Exercise details
I would like every record below transcribed exactly as it is.

Source data
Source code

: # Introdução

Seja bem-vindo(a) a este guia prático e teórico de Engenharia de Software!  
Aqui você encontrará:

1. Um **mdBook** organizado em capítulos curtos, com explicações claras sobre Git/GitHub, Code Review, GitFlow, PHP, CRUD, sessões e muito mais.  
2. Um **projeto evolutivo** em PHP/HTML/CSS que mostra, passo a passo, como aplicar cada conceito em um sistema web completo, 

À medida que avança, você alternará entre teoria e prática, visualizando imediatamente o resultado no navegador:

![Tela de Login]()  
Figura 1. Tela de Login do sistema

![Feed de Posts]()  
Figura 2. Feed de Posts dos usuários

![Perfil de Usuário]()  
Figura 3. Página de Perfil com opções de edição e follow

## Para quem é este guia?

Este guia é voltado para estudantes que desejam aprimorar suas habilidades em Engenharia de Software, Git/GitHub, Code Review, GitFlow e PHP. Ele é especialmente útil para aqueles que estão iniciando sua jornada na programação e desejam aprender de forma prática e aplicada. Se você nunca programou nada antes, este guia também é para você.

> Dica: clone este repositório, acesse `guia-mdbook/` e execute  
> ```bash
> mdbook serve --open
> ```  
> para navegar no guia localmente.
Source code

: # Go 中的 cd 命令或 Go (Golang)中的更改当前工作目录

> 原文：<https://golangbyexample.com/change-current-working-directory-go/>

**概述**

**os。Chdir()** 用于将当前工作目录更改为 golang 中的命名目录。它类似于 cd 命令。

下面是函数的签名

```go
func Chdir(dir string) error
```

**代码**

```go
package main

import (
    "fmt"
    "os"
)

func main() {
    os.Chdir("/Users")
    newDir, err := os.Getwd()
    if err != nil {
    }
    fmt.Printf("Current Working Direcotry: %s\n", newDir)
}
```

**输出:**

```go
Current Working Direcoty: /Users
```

Response area
Source code

: # Introdução

Seja bem-vindo(a) a este guia prático e teórico de Engenharia de Software!  
Aqui você encontrará:

1. Um **mdBook** organizado em capítulos curtos, com explicações claras sobre Git/GitHub, Code Review, GitFlow, PHP, CRUD, sessões e muito mais.  
2. Um **projeto evolutivo** em PHP/HTML/CSS que mostra, passo a passo, como aplicar cada conceito em um sistema web completo, 

À medida que avança, você alternará entre teoria e prática, visualizando imediatamente o resultado no navegador:

![Tela de Login]()  
Figura 1. Tela de Login do sistema

![Feed de Posts]()  
Figura 2. Feed de Posts dos usuários

![Perfil de Usuário]()  
Figura 3. Página de Perfil com opções de edição e follow

## Para quem é este guia?

Este guia é voltado para estudantes que desejam aprimorar suas habilidades em Engenharia de Software, Git/GitHub, Code Review, GitFlow e PHP. Ele é especialmente útil para aqueles que estão iniciando sua jornada na programação e desejam aprender de forma prática e aplicada. Se você nunca programou nada antes, este guia também é para você.

> Dica: clone este repositório, acesse `guia-mdbook/` e execute  
> ```bash
> mdbook serve --open
> ```  
> para navegar no guia localmente.
Source code

: # Go 中的 cd 命令或 Go (Golang)中的更改当前工作目录

> 原文：<https://golangbyexample.com/change-current-working-directory-go/>

**概述**

**os。Chdir()** 用于将当前工作目录更改为 golang 中的命名目录。它类似于 cd 命令。

下面是函数的签名

```go
func Chdir(dir string) error
```

**代码**

```go
package main

import (
    "fmt"
    "os"
)

func main() {
    os.Chdir("/Users")
    newDir, err := os.Getwd()
    if err != nil {
    }
    fmt.Printf("Current Working Direcotry: %s\n", newDir)
}
```

**输出:**

```go
Current Working Direcoty: /Users
```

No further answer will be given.